→ **TASK TO CARRY OUT**
All lines in the data that hold the word "will" need copying.
(MATERIAL FOR THIS TASK Opens)
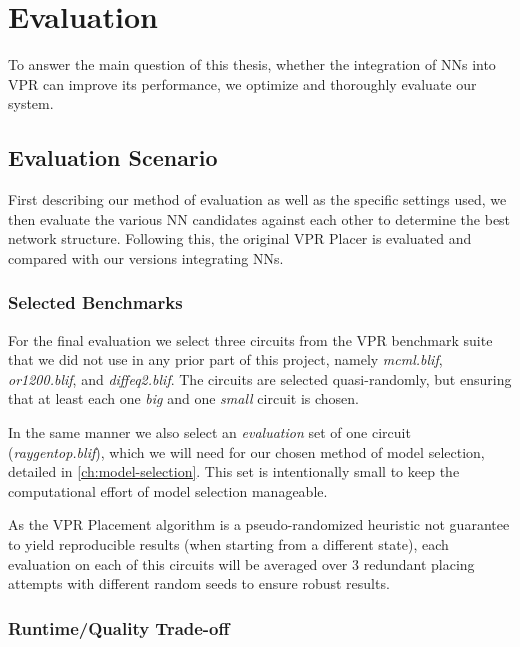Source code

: 
\chapter{Evaluation}\label{ch:evaluation}
\glsresetall %

To answer the main question of this thesis, whether the integration of \glspl{NN} into \gls{VPR} can improve its performance, we optimize and thoroughly evaluate our system.

\section{Evaluation Scenario}

First describing our method of evaluation as well as the specific settings used, we then evaluate the various \gls{NN} candidates against each other to determine the best network structure. Following this, the original \gls{VPR} Placer is evaluated and compared with our versions integrating \glspl{NN}.

\subsection{Selected Benchmarks}\label{ch:benchmarks}

For the final evaluation we select three circuits from the \gls{VPR} benchmark suite that we did not use in any prior part of this project, namely \textit{mcml.blif}, \textit{or1200.blif}, and \textit{diffeq2.blif}. The circuits are selected quasi-randomly, but ensuring that at least each one \textit{big} and one \textit{small} circuit is chosen.

In the same manner we also select an \textit{evaluation} set of one circuit (\textit{raygentop.blif}), which we will need for our chosen method of model selection, detailed in \ref{ch:model-selection}. This set is intentionally small to keep the computational effort of model selection manageable.

As the \gls{VPR} Placement algorithm is a pseudo-randomized heuristic not guarantee to yield reproducible results (when starting from a different state), each evaluation on each of this circuits will be averaged over 3 redundant placing attempts with different random seeds to ensure robust results.

\subsection{Runtime/Quality Trade-off}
(MATERIAL FOR THIS TASK Closes)
→ **TASK ANSWER**
In the same manner we also select an \textit{evaluation} set of one circuit (\textit{raygentop.blif}), which we will need for our chosen method of model selection, detailed in \ref{ch:model-selection}. This set is intentionally small to keep the computational effort of model selection manageable.
As the \gls{VPR} Placement algorithm is a pseudo-randomized heuristic not guarantee to yield reproducible results (when starting from a different state), each evaluation on each of this circuits will be averaged over 3 redundant placing attempts with different random seeds to ensure robust results.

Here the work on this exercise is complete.